Obvious Child isn’t your typical romantic comedy. It has the same basic outline: two people meet and seem to be perfect for one another, some conflict keeps them apart, and throughout the course of the film we find out whether or not the two protagonists end up together. However, while the conflict that keeps our protagonists from true love is typically another person (ex-lover, parents, etc) or social standing, the conflict in Obvious Child is an unwanted pregnancy. Donna (Jenny Slate), a young slightly irreverent comedian has recently been dumped by a long term boyfriend and, after losing her job, falls into a fit of depression. After a particularly bad show, she meets Max (Jake Lacy) a nice, straight-laced business school graduate. The two appear to be complete opposites but, after a few drinks they eventually make it home and have a one night stand. Things get complicated for Donna as she finds out that she is pregnant with Max’s child. Realizes that she isn’t ready for it, Donna chooses to have an abortion just as Max re-enters her life. What follows is a series of amusingly awkward, heartwarming scenes as Donna tries to get her life together and ultimately decide will she or will she not go through with the abortion.

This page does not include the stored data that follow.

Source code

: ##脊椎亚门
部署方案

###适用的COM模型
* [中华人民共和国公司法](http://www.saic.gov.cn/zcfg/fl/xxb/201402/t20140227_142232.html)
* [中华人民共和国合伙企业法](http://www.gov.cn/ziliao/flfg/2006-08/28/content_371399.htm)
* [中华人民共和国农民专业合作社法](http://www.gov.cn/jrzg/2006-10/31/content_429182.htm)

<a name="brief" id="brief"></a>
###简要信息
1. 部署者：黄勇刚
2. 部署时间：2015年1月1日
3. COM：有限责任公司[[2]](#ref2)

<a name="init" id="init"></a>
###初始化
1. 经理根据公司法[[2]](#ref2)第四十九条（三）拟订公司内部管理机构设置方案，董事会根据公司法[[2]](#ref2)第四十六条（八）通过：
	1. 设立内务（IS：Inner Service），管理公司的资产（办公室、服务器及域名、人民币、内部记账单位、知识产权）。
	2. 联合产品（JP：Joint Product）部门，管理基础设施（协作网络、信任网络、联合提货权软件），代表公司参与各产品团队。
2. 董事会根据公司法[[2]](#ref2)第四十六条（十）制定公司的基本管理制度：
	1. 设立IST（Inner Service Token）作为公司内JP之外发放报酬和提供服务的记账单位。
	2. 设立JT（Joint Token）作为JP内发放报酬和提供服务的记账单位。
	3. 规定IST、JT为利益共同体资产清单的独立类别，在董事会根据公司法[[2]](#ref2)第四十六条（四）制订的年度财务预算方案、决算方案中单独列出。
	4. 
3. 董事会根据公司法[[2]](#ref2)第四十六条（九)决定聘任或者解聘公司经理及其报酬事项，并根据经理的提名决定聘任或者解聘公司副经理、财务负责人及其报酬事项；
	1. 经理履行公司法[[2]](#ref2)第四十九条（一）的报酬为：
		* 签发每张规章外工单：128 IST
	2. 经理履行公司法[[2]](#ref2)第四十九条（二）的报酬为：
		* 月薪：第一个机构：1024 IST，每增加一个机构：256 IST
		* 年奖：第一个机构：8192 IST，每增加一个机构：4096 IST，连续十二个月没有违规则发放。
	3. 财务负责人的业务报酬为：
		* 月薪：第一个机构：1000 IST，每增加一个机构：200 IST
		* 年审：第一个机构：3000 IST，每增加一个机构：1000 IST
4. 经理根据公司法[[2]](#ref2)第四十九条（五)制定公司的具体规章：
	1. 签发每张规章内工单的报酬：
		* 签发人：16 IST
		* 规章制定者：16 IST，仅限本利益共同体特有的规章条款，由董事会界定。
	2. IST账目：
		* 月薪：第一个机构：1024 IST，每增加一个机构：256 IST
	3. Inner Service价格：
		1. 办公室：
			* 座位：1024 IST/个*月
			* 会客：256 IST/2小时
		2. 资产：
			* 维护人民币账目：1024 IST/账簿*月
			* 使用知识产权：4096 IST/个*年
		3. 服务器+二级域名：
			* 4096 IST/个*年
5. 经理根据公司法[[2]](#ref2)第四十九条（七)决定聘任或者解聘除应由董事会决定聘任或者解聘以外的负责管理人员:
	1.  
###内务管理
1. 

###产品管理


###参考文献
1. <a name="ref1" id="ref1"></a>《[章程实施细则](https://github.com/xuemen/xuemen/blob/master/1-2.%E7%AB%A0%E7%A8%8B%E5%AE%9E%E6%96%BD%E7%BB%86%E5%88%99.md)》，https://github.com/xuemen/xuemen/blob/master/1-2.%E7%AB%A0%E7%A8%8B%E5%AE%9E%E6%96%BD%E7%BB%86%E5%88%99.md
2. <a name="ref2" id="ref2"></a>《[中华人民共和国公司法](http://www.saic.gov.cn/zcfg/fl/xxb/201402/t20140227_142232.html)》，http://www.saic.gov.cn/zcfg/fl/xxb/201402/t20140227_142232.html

With the remarkable chemistry between the two leads it’s impossible not to like fall in love with them. Jenny Slate is equal parts raunchy and adorable while Jake Lacy is charmingly dorky in a way that endears him to the audience. There are strong performances supporting them with Gaby Hoffmann as Donna’s best friend Nellie and Gabe Liedman hilariously stealing every scene he’s in as Joey.
Writer/director Gillian Robespierre manages to do something most tend to shy away from for fear of alienating the audience. She takes comedic approach to a taboo topic and conveys the various physiological psychological feelings associated with said topic in a funny, respectful manner.